Estamos embarcados en esta nave redonda que recorre el Universo. En la cresta de la onda que llamamos presente, que se deshace en pasado a nuestro paso. Pasado del que sólo podemos atisbar la membrana cuando se asoma a la ósmosis de la memoria.

Viajamos a velocidad de desplazamiento al rojo, formando parte de la gigantesca flota de naves a la deriva que llamamos galaxia. Sobre un mar frío, hecho de materia oscura, perdidos entre las corrientes gravitatorias y las estelas de otras naves, sin abrigo contra los arrecifes de meteoritos.

Es imposible mirar a las estrellas que conquistaron el infinito para conocer la meta de este viaje. Los faros que se divisan son tan pasajeros como nosotros. Nadie oyó nunca hablar de costas en este océano, ni de playas, ni de continentes.
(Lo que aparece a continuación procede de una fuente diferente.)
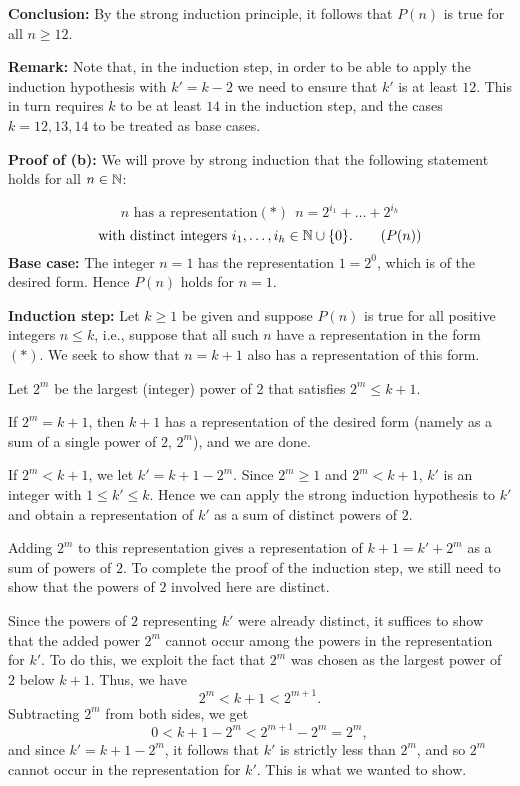 \textbf{Conclusion:} By the strong induction principle, 
it follows that $P(n)$  is true for all $n\ge12$.

\bigskip

\textbf{Remark:} Note that, in the induction step, in order to be able
to apply the induction hypothesis with $k'=k-2$ we need to ensure that 
$k'$ is at least $12$. This in turn requires $k$ 
to be at least $14$ in the induction step,
and the cases $k=12,13,14$ to be treated as base
cases.


\textbf{Proof of (b):}
We will prove by strong induction that the following statement  
holds for all $n\in\mathbb{N}$:

\[\text{$n$ has a representation}(*) ~~n=2^{i_1}+\dots + 2^{i_h} \]
\[ \text{with distinct integers $i_1,\dots,i_h\in\mathbb{N}\cup\{0\}$.}
\tag{$P(n)$}
\]
\textbf{Base case:} The integer $n=1$ has the representation $1=2^0$,
which is of the desired form. Hence $P(n)$ holds for $n=1$.


\textbf{Induction step:} 
Let $k\ge1$ be given and suppose $P(n)$ is true for all positive
integers $ n\le k$, i.e., suppose that all such $n$ have a
representation in the form $(*)$. We seek to show that $n=k+1$ also has a
representation of this form. 

Let $2^m$ be the largest (integer) power of $2$ that satisfies $2^m\le k+1$.

If $2^m=k+1$, then $k+1$ has a representation of the desired form
(namely as a sum of a single power of $2$, $2^m$), and we are done.

If $2^m<k+1$, we let $k'=k+1-2^m$.  Since $2^m\ge1$
and $2^m<k+1$, $k'$ is an integer with $1\le k'\le k$. 
Hence we can apply the strong induction hypothesis to $k'$ and obtain a
representation of $k'$ as a sum of distinct powers of $2$.

Adding $2^m$ to this representation gives a representation of $k+1=k'+2^m$
as a sum of powers of $2$. To complete the proof of the induction step,
we still need to show that the powers of $2$ involved here are distinct.

Since the powers of $2$ representing $k'$ were already distinct, it
suffices to show that the added power $2^m$ cannot occur among the
powers in the representation for $k'$. 
To do this, we exploit the fact that $2^m$ was chosen as the largest
power of $2$ below $k+1$. Thus, we have
\[
2^m< k+1 < 2^{m+1}.
\]
Subtracting $2^m$ from both sides, we get 
\[
0< k+1-2^m<2^{m+1}-2^m=2^m,
\]
and since $k'=k+1-2^m$, it follows that $k'$ is strictly less than
$2^m$, and so $2^m$ cannot occur in the representation for $k'$.
This is what we wanted to show.


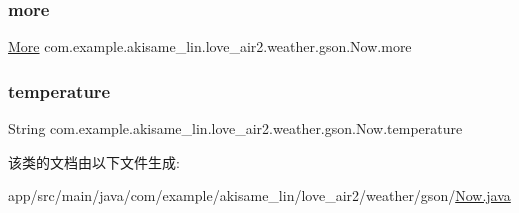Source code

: \subsubsection{\texorpdfstring{more}{more}}
{\footnotesize\ttfamily \mbox{\hyperlink{classcom_1_1example_1_1akisame__lin_1_1love__air2_1_1weather_1_1gson_1_1_now_1_1_more}{More}} com.\+example.\+akisame\+\_\+lin.\+love\+\_\+air2.\+weather.\+gson.\+Now.\+more}

\mbox{\label{classcom_1_1example_1_1akisame__lin_1_1love__air2_1_1weather_1_1gson_1_1_now_a33285f574d0fe17236937be8d306880e}} 
\subsubsection{\texorpdfstring{temperature}{temperature}}
{\footnotesize\ttfamily String com.\+example.\+akisame\+\_\+lin.\+love\+\_\+air2.\+weather.\+gson.\+Now.\+temperature}



该类的文档由以下文件生成\+:\begin{DoxyCompactItemize}
\item 
app/src/main/java/com/example/akisame\+\_\+lin/love\+\_\+air2/weather/gson/\mbox{\hyperlink{java_2com_2example_2akisame__lin_2love__air2_2weather_2gson_2_now_8java}{Now.\+java}}\end{DoxyCompactItemize}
Ni siquiera de un islote en el que echar el ancla y enterrar un tesoro.

Somos piratas, navegantes, pasajeros. Argonautas en busca de un vellocino que aún está por crear. Chispas fugaces, soplos, suspiros de tiempo, atrapados en la física de la realidad y perdidos en la fantasía de la memoria.
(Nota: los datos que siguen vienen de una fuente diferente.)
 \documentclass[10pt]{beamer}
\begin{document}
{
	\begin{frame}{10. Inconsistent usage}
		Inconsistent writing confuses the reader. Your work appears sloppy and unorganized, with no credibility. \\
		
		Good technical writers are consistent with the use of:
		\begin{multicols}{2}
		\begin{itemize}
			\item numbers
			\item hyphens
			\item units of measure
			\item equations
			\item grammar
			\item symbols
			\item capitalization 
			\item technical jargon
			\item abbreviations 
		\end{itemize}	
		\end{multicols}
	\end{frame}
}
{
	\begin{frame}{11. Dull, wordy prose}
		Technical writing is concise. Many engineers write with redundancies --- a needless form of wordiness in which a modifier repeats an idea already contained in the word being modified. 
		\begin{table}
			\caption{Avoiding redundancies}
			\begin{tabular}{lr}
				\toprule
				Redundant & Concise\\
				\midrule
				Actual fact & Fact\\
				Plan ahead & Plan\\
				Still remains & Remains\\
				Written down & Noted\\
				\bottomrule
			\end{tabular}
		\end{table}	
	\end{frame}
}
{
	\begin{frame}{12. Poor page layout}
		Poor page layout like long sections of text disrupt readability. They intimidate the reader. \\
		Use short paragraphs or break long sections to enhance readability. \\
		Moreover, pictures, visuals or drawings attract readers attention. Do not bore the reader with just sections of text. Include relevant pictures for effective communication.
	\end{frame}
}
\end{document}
Seres endebles, puntos de claridad, compendios de moléculas asociadas. Criaturas sometidas a los átomos sin conciencia, pero con sueños de libertad. Espíritus errantes que sólo confiamos en otro espíritu cuando nos lo dicta, con un susurro, un tenue azar neuroquímico y hormonal.

Y a pesar de no ser nada, jugamos a los dados con la mano que mece el destino, tenemos visiones, avanzamos hacia el futuro y creamos los nuevos mundos que aún están por llegar.

No hay nada que tome nuestra medida, ni tan siquiera la vida que nos toca transitar. Vivimos aplastados entre lo gigantesco y lo infinitesimal y sólo tú y yo vamos al mismo paso, hacia la misma vertiente…

No te extrañe entonces, que me agarre a ti como a un hierro candente, que te abrace muy fuerte en las noches de tormenta y que tus ojos sean el universo que más me gusta contemplar.